Incidentally, in addition to the above elements, it is of course inevitable impurities is allowed.

  In the present invention, it is further preferable that the value of (C / 12) / {(Ti / 48) + (Mo / 96)} (hereinafter referred to as P value) satisfies 0.5 to 1.5. This is because when the content of C, Ti, and Mo is controlled so that the atomic ratio of C to (Ti + Mo) in the steel is 0.5 to 1.5, carbides containing Ti and Mo precipitate finely. This is because the steel is effectively strengthened. The P value is more preferably 0.8 to 1.3. In addition, C, Ti, and Mo which prescribe | regulate P value represent the mass% of each component.

[Production method]
The hot-rolled steel sheet of the present invention is a steel slab produced by melting a steel having the above-mentioned composition and formed into a steel slab by a continuous casting method or an ingot forming method, immediately or once cooled and then heated to 1100 ° C. or higher and then hot rolled. The finish hot rolling outlet temperature is set to 750 ° C. or higher, and the average cooling rate for 10 seconds from the finish hot rolling finish is set to 20 to 50 ° C./sec, whereby the plate surface 10 seconds after finish hot rolling finishes. Cool until the temperature reaches 500 to 700 ° C., perform runout cooling with a pattern including air cooling for a total of 5 seconds or more for 10 seconds after finishing hot rolling 10 seconds to 20 seconds, and at 500 to 650 ° C. Manufactured by winding. Hereinafter, the reason for this definition will be described.

-The steel slab is immediately hot-rolled or once cooled and then heated to 1100 ° C or higher and then hot-rolled. After hot-rolling, it contains carbides containing Ti and Mo, or Ti and Mo, and Nb and V In order to precipitate a carbide containing one or two kinds, it is necessary to dissolve TI, Nb, V and Mo in the slab stage before hot rolling, so the steel slab is immediately hot-rolled, or Once cooled, it is heated to 1100 ° C or higher and then hot rolled. In other words, since Ti, Nb, V and Mo are in solid solution after slab production, it is not necessary to heat before hot rolling because the solid solution state is maintained when immediately hot rolling, Once cooled, coarse precipitates are formed, so it is necessary to heat the solution to 1100 ° C. or higher to again dissolve Ti, Nb, V, and Mo.

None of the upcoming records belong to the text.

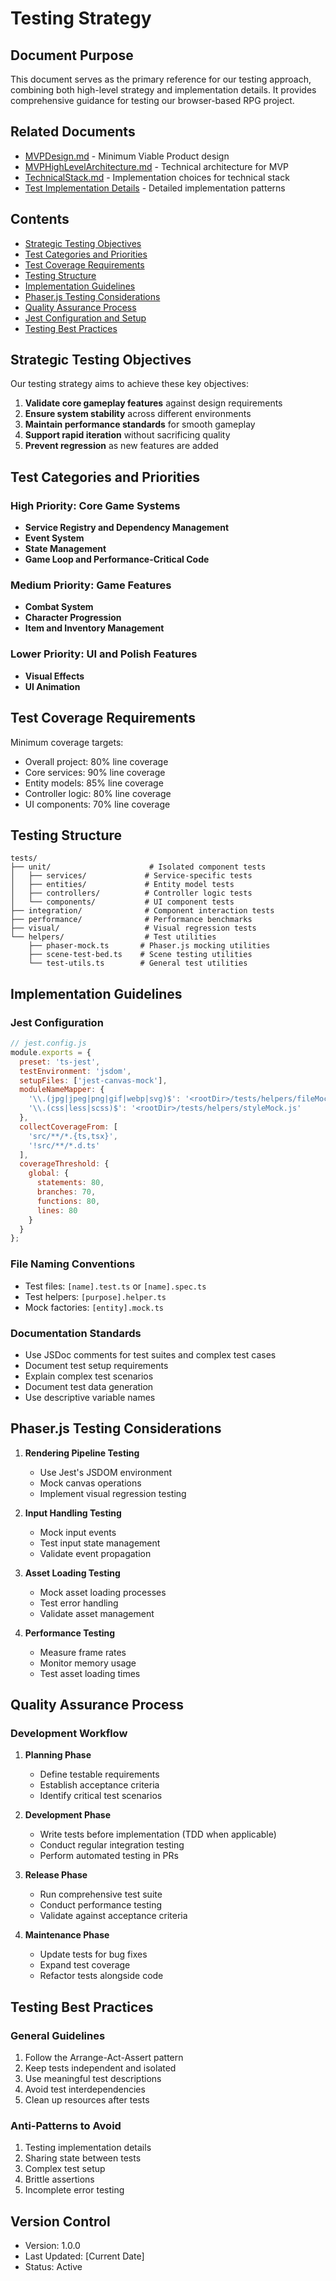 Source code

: # Testing Strategy

## Document Purpose
This document serves as the primary reference for our testing approach, combining both high-level strategy and implementation details. It provides comprehensive guidance for testing our browser-based RPG project.

## Related Documents
- [MVPDesign.md](../design/MVPDesign.md) - Minimum Viable Product design
- [MVPHighLevelArchitecture.md](../architecture/patterns/MVPHighLevelArchitecture.md) - Technical architecture for MVP
- [TechnicalStack.md](../architecture/TechnicalStack.md) - Implementation choices for technical stack
- [Test Implementation Details](./test-implementation-details.md) - Detailed implementation patterns

## Contents
- [Strategic Testing Objectives](#strategic-testing-objectives)
- [Test Categories and Priorities](#test-categories-and-priorities)
- [Test Coverage Requirements](#test-coverage-requirements)
- [Testing Structure](#testing-structure)
- [Implementation Guidelines](#implementation-guidelines)
- [Phaser.js Testing Considerations](#phaserjs-testing-considerations)
- [Quality Assurance Process](#quality-assurance-process)
- [Jest Configuration and Setup](#jest-configuration-and-setup)
- [Testing Best Practices](#testing-best-practices)

## Strategic Testing Objectives

Our testing strategy aims to achieve these key objectives:

1. **Validate core gameplay features** against design requirements
2. **Ensure system stability** across different environments
3. **Maintain performance standards** for smooth gameplay
4. **Support rapid iteration** without sacrificing quality
5. **Prevent regression** as new features are added

## Test Categories and Priorities

### High Priority: Core Game Systems
- **Service Registry and Dependency Management**
- **Event System**
- **State Management**
- **Game Loop and Performance-Critical Code**

### Medium Priority: Game Features
- **Combat System**
- **Character Progression**
- **Item and Inventory Management**

### Lower Priority: UI and Polish Features
- **Visual Effects**
- **UI Animation**

## Test Coverage Requirements

Minimum coverage targets:

- Overall project: 80% line coverage
- Core services: 90% line coverage
- Entity models: 85% line coverage
- Controller logic: 80% line coverage
- UI components: 70% line coverage

## Testing Structure

```
tests/
├── unit/                      # Isolated component tests
│   ├── services/             # Service-specific tests
│   ├── entities/             # Entity model tests
│   ├── controllers/          # Controller logic tests
│   └── components/           # UI component tests
├── integration/              # Component interaction tests
├── performance/              # Performance benchmarks
├── visual/                   # Visual regression tests
└── helpers/                  # Test utilities
    ├── phaser-mock.ts       # Phaser.js mocking utilities
    ├── scene-test-bed.ts    # Scene testing utilities
    └── test-utils.ts        # General test utilities
```

## Implementation Guidelines

### Jest Configuration

```javascript
// jest.config.js
module.exports = {
  preset: 'ts-jest',
  testEnvironment: 'jsdom',
  setupFiles: ['jest-canvas-mock'],
  moduleNameMapper: {
    '\\.(jpg|jpeg|png|gif|webp|svg)$': '<rootDir>/tests/helpers/fileMock.js',
    '\\.(css|less|scss)$': '<rootDir>/tests/helpers/styleMock.js'
  },
  collectCoverageFrom: [
    'src/**/*.{ts,tsx}',
    '!src/**/*.d.ts'
  ],
  coverageThreshold: {
    global: {
      statements: 80,
      branches: 70,
      functions: 80,
      lines: 80
    }
  }
};
```

### File Naming Conventions
- Test files: `[name].test.ts` or `[name].spec.ts`
- Test helpers: `[purpose].helper.ts`
- Mock factories: `[entity].mock.ts`

### Documentation Standards
- Use JSDoc comments for test suites and complex test cases
- Document test setup requirements
- Explain complex test scenarios
- Document test data generation
- Use descriptive variable names

## Phaser.js Testing Considerations

1. **Rendering Pipeline Testing**
   - Use Jest's JSDOM environment
   - Mock canvas operations
   - Implement visual regression testing

2. **Input Handling Testing**
   - Mock input events
   - Test input state management
   - Validate event propagation

3. **Asset Loading Testing**
   - Mock asset loading processes
   - Test error handling
   - Validate asset management

4. **Performance Testing**
   - Measure frame rates
   - Monitor memory usage
   - Test asset loading times

## Quality Assurance Process

### Development Workflow
1. **Planning Phase**
   - Define testable requirements
   - Establish acceptance criteria
   - Identify critical test scenarios

2. **Development Phase**
   - Write tests before implementation (TDD when applicable)
   - Conduct regular integration testing
   - Perform automated testing in PRs

3. **Release Phase**
   - Run comprehensive test suite
   - Conduct performance testing
   - Validate against acceptance criteria

4. **Maintenance Phase**
   - Update tests for bug fixes
   - Expand test coverage
   - Refactor tests alongside code

## Testing Best Practices

### General Guidelines
1. Follow the Arrange-Act-Assert pattern
2. Keep tests independent and isolated
3. Use meaningful test descriptions
4. Avoid test interdependencies
5. Clean up resources after tests

### Anti-Patterns to Avoid
1. Testing implementation details
2. Sharing state between tests
3. Complex test setup
4. Brittle assertions
5. Incomplete error testing

## Version Control
- Version: 1.0.0
- Last Updated: [Current Date]
- Status: Active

-Finishing hot rolling outlet temperature: 750 ° C or higher In order to ensure strength and workability, the finishing hot rolling outlet temperature is set to 750 ° C or higher. When the temperature is less than 750 ° C., the thickness of the surface layer becomes ferrite region rolling, and the grain size is expanded and the workability is impaired. Also, the strength is difficult to be secured, and the strength is not uniform in the thickness direction. The problem arises that the member shape is not stable.

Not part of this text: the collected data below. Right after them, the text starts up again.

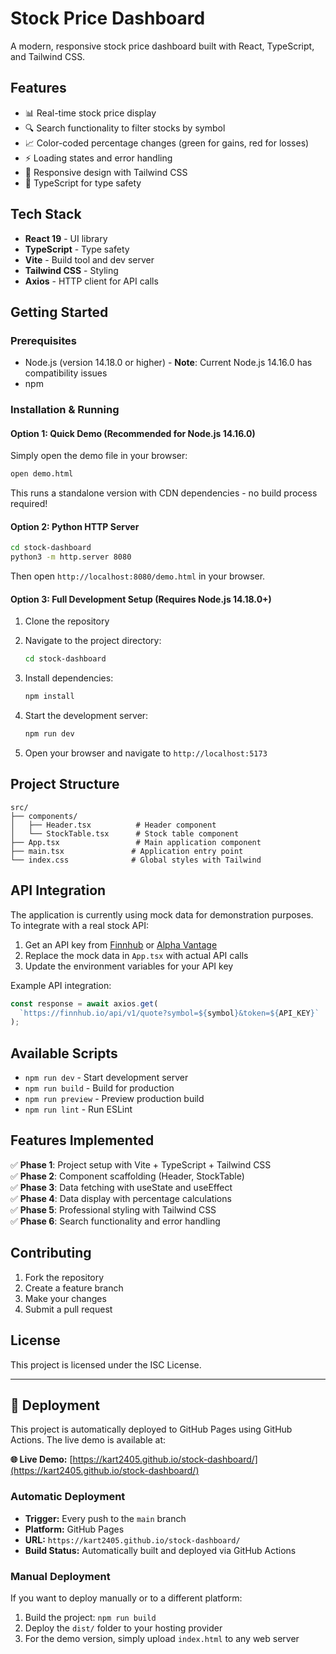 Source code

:# Stock Price Dashboard

A modern, responsive stock price dashboard built with React, TypeScript, and Tailwind CSS.

## Features

- 📊 Real-time stock price display
- 🔍 Search functionality to filter stocks by symbol
- 📈 Color-coded percentage changes (green for gains, red for losses)
- ⚡ Loading states and error handling
- 📱 Responsive design with Tailwind CSS
- 🎯 TypeScript for type safety

## Tech Stack

- **React 19** - UI library
- **TypeScript** - Type safety
- **Vite** - Build tool and dev server
- **Tailwind CSS** - Styling
- **Axios** - HTTP client for API calls

## Getting Started

### Prerequisites

- Node.js (version 14.18.0 or higher) - **Note**: Current Node.js 14.16.0 has compatibility issues
- npm

### Installation & Running

#### Option 1: Quick Demo (Recommended for Node.js 14.16.0)
Simply open the demo file in your browser:
```bash
open demo.html
```
This runs a standalone version with CDN dependencies - no build process required!

#### Option 2: Python HTTP Server
```bash
cd stock-dashboard
python3 -m http.server 8080
```
Then open `http://localhost:8080/demo.html` in your browser.

#### Option 3: Full Development Setup (Requires Node.js 14.18.0+)
1. Clone the repository
2. Navigate to the project directory:
   ```bash
   cd stock-dashboard
   ```

3. Install dependencies:
   ```bash
   npm install
   ```

4. Start the development server:
   ```bash
   npm run dev
   ```

5. Open your browser and navigate to `http://localhost:5173`

## Project Structure

```
src/
├── components/
│   ├── Header.tsx          # Header component
│   └── StockTable.tsx      # Stock table component
├── App.tsx                 # Main application component
├── main.tsx               # Application entry point
└── index.css              # Global styles with Tailwind
```

## API Integration

The application is currently using mock data for demonstration purposes. To integrate with a real stock API:

1. Get an API key from [Finnhub](https://finnhub.io/) or [Alpha Vantage](https://www.alphavantage.co/)
2. Replace the mock data in `App.tsx` with actual API calls
3. Update the environment variables for your API key

Example API integration:
```typescript
const response = await axios.get(
  `https://finnhub.io/api/v1/quote?symbol=${symbol}&token=${API_KEY}`
);
```

## Available Scripts

- `npm run dev` - Start development server
- `npm run build` - Build for production
- `npm run preview` - Preview production build
- `npm run lint` - Run ESLint

## Features Implemented

✅ **Phase 1**: Project setup with Vite + TypeScript + Tailwind CSS  
✅ **Phase 2**: Component scaffolding (Header, StockTable)  
✅ **Phase 3**: Data fetching with useState and useEffect  
✅ **Phase 4**: Data display with percentage calculations  
✅ **Phase 5**: Professional styling with Tailwind CSS  
✅ **Phase 6**: Search functionality and error handling  

## Contributing

1. Fork the repository
2. Create a feature branch
3. Make your changes
4. Submit a pull request

## License

This project is licensed under the ISC License.

---

## 🚀 Deployment

This project is automatically deployed to GitHub Pages using GitHub Actions. The live demo is available at:

**🌐 Live Demo:** [https://kart2405.github.io/stock-dashboard/](https://kart2405.github.io/stock-dashboard/)

### Automatic Deployment

- **Trigger:** Every push to the `main` branch
- **Platform:** GitHub Pages
- **URL:** `https://kart2405.github.io/stock-dashboard/`
- **Build Status:** Automatically built and deployed via GitHub Actions

### Manual Deployment

If you want to deploy manually or to a different platform:

1. Build the project: `npm run build`
2. Deploy the `dist/` folder to your hosting provider
3. For the demo version, simply upload `index.html` to any web server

-Average cooling rate for 10 seconds after finishing hot rolling finish: 20-50 ° C / sec
-Plate surface temperature 10 seconds after finishing hot rolling finish: 500-700 ° C
-10 seconds after finishing hot rolling 10 seconds to 20 seconds, including a total of 5 seconds or more of air cooling These conditions define the cooling pattern on the run-out table, and are important production of the present invention It is a condition.

  When the average cooling rate for 10 seconds after the finish hot rolling is finished is less than 20 ° C./sec, the transformation starts at a higher temperature especially near the center of the plate thickness and the precipitate becomes coarse. On the other hand, when the temperature is 50 ° C./sec or more, the surface thickness of the sheet thickness is particularly low, and even if air cooling is performed, the reheating until the transformation starts is insufficient and the transformation starts without eliminating the temperature difference. Directional material is not uniform. Therefore, the average cooling rate for 10 seconds from the end of finish hot rolling is set to 20 to 50 ° C./sec.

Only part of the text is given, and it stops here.